WHAT YOU NEED TO DO => Skip the images and restate every line of the records exactly.
[Opening DATA PROVIDED section]
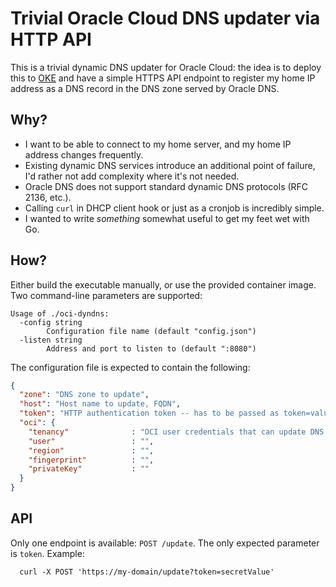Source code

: # Trivial Oracle Cloud DNS updater via HTTP API

This is a trivial dynamic DNS updater for Oracle Cloud: the idea is to deploy this to [OKE](https://www.oracle.com/ca-en/cloud/cloud-native/container-engine-kubernetes/)
and have a simple HTTPS API endpoint to register my home IP address as a DNS record in the DNS zone served by Oracle DNS.

## Why?

* I want to be able to connect to my home server, and my home IP address changes frequently.
* Existing dynamic DNS services introduce an additional point of failure, I'd rather not add complexity where it's not needed.
* Oracle DNS does not support standard dynamic DNS protocols (RFC 2136, etc.).
* Calling `curl` in DHCP client hook or just as a cronjob is incredibly simple.
* I wanted to write _something_ somewhat useful to get my feet wet with Go.

## How?

Either build the executable manually, or use the provided container image. Two command-line parameters are supported:
```text
Usage of ./oci-dyndns:
  -config string
    	Configuration file name (default "config.json")
  -listen string
    	Address and port to listen to (default ":8080")
```

The configuration file is expected to contain the following:
```json
{
  "zone": "DNS zone to update",
  "host": "Host name to update, FQDN",
  "token": "HTTP authentication token -- has to be passed as token=value in the HTTP request",
  "oci": {
    "tenancy"              : "OCI user credentials that can update DNS records",
    "user"                 : "",
    "region"               : "",
    "fingerprint"          : "",
    "privateKey"           : ""
  }
}
```

## API 

Only one endpoint is available: `POST /update`. The only expected parameter is `token`. Example:
```shell
  curl -X POST 'https://my-domain/update?token=secretValue'
```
[Closing DATA PROVIDED section]
FINAL ANSWER =>
Source code

: # Trivial Oracle Cloud DNS updater via HTTP API

This is a trivial dynamic DNS updater for Oracle Cloud: the idea is to deploy this to [OKE](https://www.oracle.com/ca-en/cloud/cloud-native/container-engine-kubernetes/)
and have a simple HTTPS API endpoint to register my home IP address as a DNS record in the DNS zone served by Oracle DNS.

## Why?

* I want to be able to connect to my home server, and my home IP address changes frequently.
* Existing dynamic DNS services introduce an additional point of failure, I'd rather not add complexity where it's not needed.
* Oracle DNS does not support standard dynamic DNS protocols (RFC 2136, etc.).
* Calling `curl` in DHCP client hook or just as a cronjob is incredibly simple.
* I wanted to write _something_ somewhat useful to get my feet wet with Go.

## How?

Either build the executable manually, or use the provided container image. Two command-line parameters are supported:
```text
Usage of ./oci-dyndns:
  -config string
    	Configuration file name (default "config.json")
  -listen string
    	Address and port to listen to (default ":8080")
```

The configuration file is expected to contain the following:
```json
{
  "zone": "DNS zone to update",
  "host": "Host name to update, FQDN",
  "token": "HTTP authentication token -- has to be passed as token=value in the HTTP request",
  "oci": {
    "tenancy"              : "OCI user credentials that can update DNS records",
    "user"                 : "",
    "region"               : "",
    "fingerprint"          : "",
    "privateKey"           : ""
  }
}
```

## API 

Only one endpoint is available: `POST /update`. The only expected parameter is `token`. Example:
```shell
  curl -X POST 'https://my-domain/update?token=secretValue'
```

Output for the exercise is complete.